▶ [Assigned task]: Could the data below please be reproduced word for word, without the pictures?

▶ [Data records]:
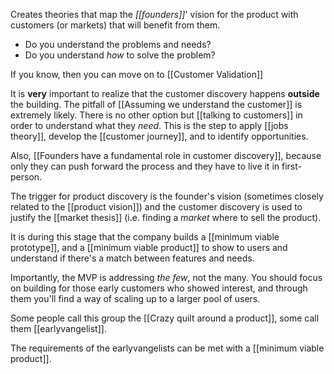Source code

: Creates theories that map the *[[founders]]*' vision for the product with customers (or markets) that will benefit from them. 

- Do you understand the problems and needs?
- Do you understand *how* to solve the problem? 

If you know, then you can move on to [[Customer Validation]]

It is **very** important to realize that the customer discovery happens **outside** the building. The pitfall of [[Assuming we understand the customer]] is extremely likely. There is no other option but [[talking to customers]] in order to understand what they *need*. This is the step to apply [[jobs theory]], develop the [[customer journey]], and to identify opportunities. 

Also, [[Founders have a fundamental role in customer discovery]], because only they can push forward the process and they have to live it in first-person. 

The trigger for product discovery is the founder's vision (sometimes closely related to the [[product vision]]) and the customer discovery is used to justify the [[market thesis]] (i.e. finding a *market* where to sell the product). 

It is during this stage that the company builds a [[minimum viable prototype]], and a [[minimum viable product]] to show to users and understand if there's a match between features and needs. 

Importantly, the MVP is addressing *the few*, not the many. You should focus on building for those early customers who showed interest, and through them you'll find a way of scaling up to a larger pool of users. 

Some people call this group the [[Crazy quilt around a product]], some call them [[earlyvangelist]]. 

The requirements of the earlyvangelists can be met with a [[minimum viable product]]. 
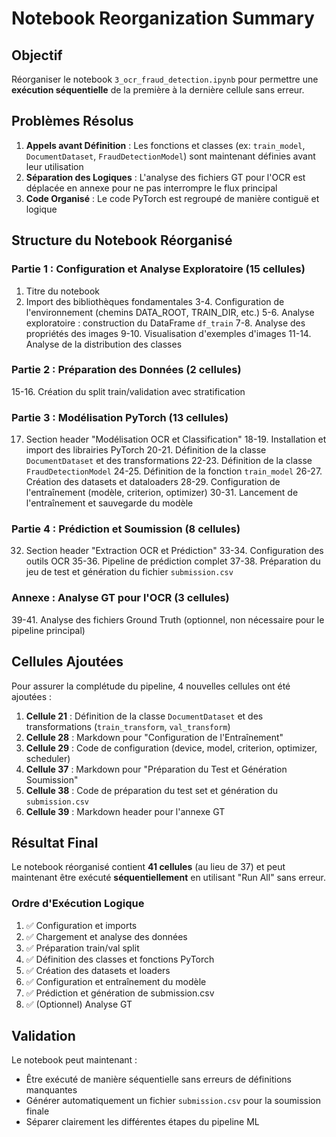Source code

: # Notebook Reorganization Summary

## Objectif
Réorganiser le notebook `3_ocr_fraud_detection.ipynb` pour permettre une **exécution séquentielle** de la première à la dernière cellule sans erreur.

## Problèmes Résolus

1. **Appels avant Définition** : Les fonctions et classes (ex: `train_model`, `DocumentDataset`, `FraudDetectionModel`) sont maintenant définies avant leur utilisation
2. **Séparation des Logiques** : L'analyse des fichiers GT pour l'OCR est déplacée en annexe pour ne pas interrompre le flux principal
3. **Code Organisé** : Le code PyTorch est regroupé de manière contiguë et logique

## Structure du Notebook Réorganisé

### **Partie 1 : Configuration et Analyse Exploratoire (15 cellules)**
1. Titre du notebook
2. Import des bibliothèques fondamentales
3-4. Configuration de l'environnement (chemins DATA_ROOT, TRAIN_DIR, etc.)
5-6. Analyse exploratoire : construction du DataFrame `df_train`
7-8. Analyse des propriétés des images
9-10. Visualisation d'exemples d'images
11-14. Analyse de la distribution des classes

### **Partie 2 : Préparation des Données (2 cellules)**
15-16. Création du split train/validation avec stratification

### **Partie 3 : Modélisation PyTorch (13 cellules)**
17. Section header "Modélisation OCR et Classification"
18-19. Installation et import des librairies PyTorch
20-21. Définition de la classe `DocumentDataset` et des transformations
22-23. Définition de la classe `FraudDetectionModel`
24-25. Définition de la fonction `train_model`
26-27. Création des datasets et dataloaders
28-29. Configuration de l'entraînement (modèle, criterion, optimizer)
30-31. Lancement de l'entraînement et sauvegarde du modèle

### **Partie 4 : Prédiction et Soumission (8 cellules)**
32. Section header "Extraction OCR et Prédiction"
33-34. Configuration des outils OCR
35-36. Pipeline de prédiction complet
37-38. Préparation du jeu de test et génération du fichier `submission.csv`

### **Annexe : Analyse GT pour l'OCR (3 cellules)**
39-41. Analyse des fichiers Ground Truth (optionnel, non nécessaire pour le pipeline principal)

## Cellules Ajoutées

Pour assurer la complétude du pipeline, 4 nouvelles cellules ont été ajoutées :

1. **Cellule 21** : Définition de la classe `DocumentDataset` et des transformations (`train_transform`, `val_transform`)
2. **Cellule 28** : Markdown pour "Configuration de l'Entraînement"
3. **Cellule 29** : Code de configuration (device, model, criterion, optimizer, scheduler)
4. **Cellule 37** : Markdown pour "Préparation du Test et Génération Soumission"
5. **Cellule 38** : Code de préparation du test set et génération du `submission.csv`
6. **Cellule 39** : Markdown header pour l'annexe GT

## Résultat Final

Le notebook réorganisé contient **41 cellules** (au lieu de 37) et peut maintenant être exécuté **séquentiellement** en utilisant "Run All" sans erreur.

### Ordre d'Exécution Logique

1. ✅ Configuration et imports
2. ✅ Chargement et analyse des données
3. ✅ Préparation train/val split
4. ✅ Définition des classes et fonctions PyTorch
5. ✅ Création des datasets et loaders
6. ✅ Configuration et entraînement du modèle
7. ✅ Prédiction et génération de submission.csv
8. ✅ (Optionnel) Analyse GT

## Validation

Le notebook peut maintenant :
- Être exécuté de manière séquentielle sans erreurs de définitions manquantes
- Générer automatiquement un fichier `submission.csv` pour la soumission finale
- Séparer clairement les différentes étapes du pipeline ML
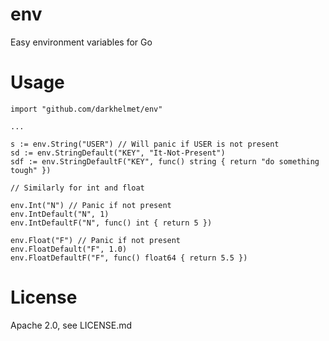 # env

Easy environment variables for Go

# Usage

    import "github.com/darkhelmet/env"

    ...

    s := env.String("USER") // Will panic if USER is not present
    sd := env.StringDefault("KEY", "It-Not-Present")
    sdf := env.StringDefaultF("KEY", func() string { return "do something tough" })

    // Similarly for int and float

    env.Int("N") // Panic if not present
    env.IntDefault("N", 1)
    env.IntDefaultF("N", func() int { return 5 })

    env.Float("F") // Panic if not present
    env.FloatDefault("F", 1.0)
    env.FloatDefaultF("F", func() float64 { return 5.5 })

# License

Apache 2.0, see LICENSE.md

▶ [Worked solution]:
Source code

: Creates theories that map the *[[founders]]*' vision for the product with customers (or markets) that will benefit from them. 

- Do you understand the problems and needs?
- Do you understand *how* to solve the problem? 

If you know, then you can move on to [[Customer Validation]]

It is **very** important to realize that the customer discovery happens **outside** the building. The pitfall of [[Assuming we understand the customer]] is extremely likely. There is no other option but [[talking to customers]] in order to understand what they *need*. This is the step to apply [[jobs theory]], develop the [[customer journey]], and to identify opportunities. 

Also, [[Founders have a fundamental role in customer discovery]], because only they can push forward the process and they have to live it in first-person. 

The trigger for product discovery is the founder's vision (sometimes closely related to the [[product vision]]) and the customer discovery is used to justify the [[market thesis]] (i.e. finding a *market* where to sell the product). 

It is during this stage that the company builds a [[minimum viable prototype]], and a [[minimum viable product]] to show to users and understand if there's a match between features and needs. 

Importantly, the MVP is addressing *the few*, not the many. You should focus on building for those early customers who showed interest, and through them you'll find a way of scaling up to a larger pool of users. 

Some people call this group the [[Crazy quilt around a product]], some call them [[earlyvangelist]]. 

The requirements of the earlyvangelists can be met with a [[minimum viable product]]. 
Source code

: # Notebook Reorganization Summary

## Objectif
Réorganiser le notebook `3_ocr_fraud_detection.ipynb` pour permettre une **exécution séquentielle** de la première à la dernière cellule sans erreur.

## Problèmes Résolus

1. **Appels avant Définition** : Les fonctions et classes (ex: `train_model`, `DocumentDataset`, `FraudDetectionModel`) sont maintenant définies avant leur utilisation
2. **Séparation des Logiques** : L'analyse des fichiers GT pour l'OCR est déplacée en annexe pour ne pas interrompre le flux principal
3. **Code Organisé** : Le code PyTorch est regroupé de manière contiguë et logique

## Structure du Notebook Réorganisé

### **Partie 1 : Configuration et Analyse Exploratoire (15 cellules)**
1. Titre du notebook
2. Import des bibliothèques fondamentales
3-4. Configuration de l'environnement (chemins DATA_ROOT, TRAIN_DIR, etc.)
5-6. Analyse exploratoire : construction du DataFrame `df_train`
7-8. Analyse des propriétés des images
9-10. Visualisation d'exemples d'images
11-14. Analyse de la distribution des classes

### **Partie 2 : Préparation des Données (2 cellules)**
15-16. Création du split train/validation avec stratification

### **Partie 3 : Modélisation PyTorch (13 cellules)**
17. Section header "Modélisation OCR et Classification"
18-19. Installation et import des librairies PyTorch
20-21. Définition de la classe `DocumentDataset` et des transformations
22-23. Définition de la classe `FraudDetectionModel`
24-25. Définition de la fonction `train_model`
26-27. Création des datasets et dataloaders
28-29. Configuration de l'entraînement (modèle, criterion, optimizer)
30-31. Lancement de l'entraînement et sauvegarde du modèle

### **Partie 4 : Prédiction et Soumission (8 cellules)**
32. Section header "Extraction OCR et Prédiction"
33-34. Configuration des outils OCR
35-36. Pipeline de prédiction complet
37-38. Préparation du jeu de test et génération du fichier `submission.csv`

### **Annexe : Analyse GT pour l'OCR (3 cellules)**
39-41. Analyse des fichiers Ground Truth (optionnel, non nécessaire pour le pipeline principal)

## Cellules Ajoutées

Pour assurer la complétude du pipeline, 4 nouvelles cellules ont été ajoutées :

1. **Cellule 21** : Définition de la classe `DocumentDataset` et des transformations (`train_transform`, `val_transform`)
2. **Cellule 28** : Markdown pour "Configuration de l'Entraînement"
3. **Cellule 29** : Code de configuration (device, model, criterion, optimizer, scheduler)
4. **Cellule 37** : Markdown pour "Préparation du Test et Génération Soumission"
5. **Cellule 38** : Code de préparation du test set et génération du `submission.csv`
6. **Cellule 39** : Markdown header pour l'annexe GT

## Résultat Final

Le notebook réorganisé contient **41 cellules** (au lieu de 37) et peut maintenant être exécuté **séquentiellement** en utilisant "Run All" sans erreur.

### Ordre d'Exécution Logique

1. ✅ Configuration et imports
2. ✅ Chargement et analyse des données
3. ✅ Préparation train/val split
4. ✅ Définition des classes et fonctions PyTorch
5. ✅ Création des datasets et loaders
6. ✅ Configuration et entraînement du modèle
7. ✅ Prédiction et génération de submission.csv
8. ✅ (Optionnel) Analyse GT

## Validation

Le notebook peut maintenant :
- Être exécuté de manière séquentielle sans erreurs de définitions manquantes
- Générer automatiquement un fichier `submission.csv` pour la soumission finale
- Séparer clairement les différentes étapes du pipeline ML
 # env

Easy environment variables for Go

# Usage

    import "github.com/darkhelmet/env"

    ...

    s := env.String("USER") // Will panic if USER is not present
    sd := env.StringDefault("KEY", "It-Not-Present")
    sdf := env.StringDefaultF("KEY", func() string { return "do something tough" })

    // Similarly for int and float

    env.Int("N") // Panic if not present
    env.IntDefault("N", 1)
    env.IntDefaultF("N", func() int { return 5 })

    env.Float("F") // Panic if not present
    env.FloatDefault("F", 1.0)
    env.FloatDefaultF("F", func() float64 { return 5.5 })

# License

Apache 2.0, see LICENSE.md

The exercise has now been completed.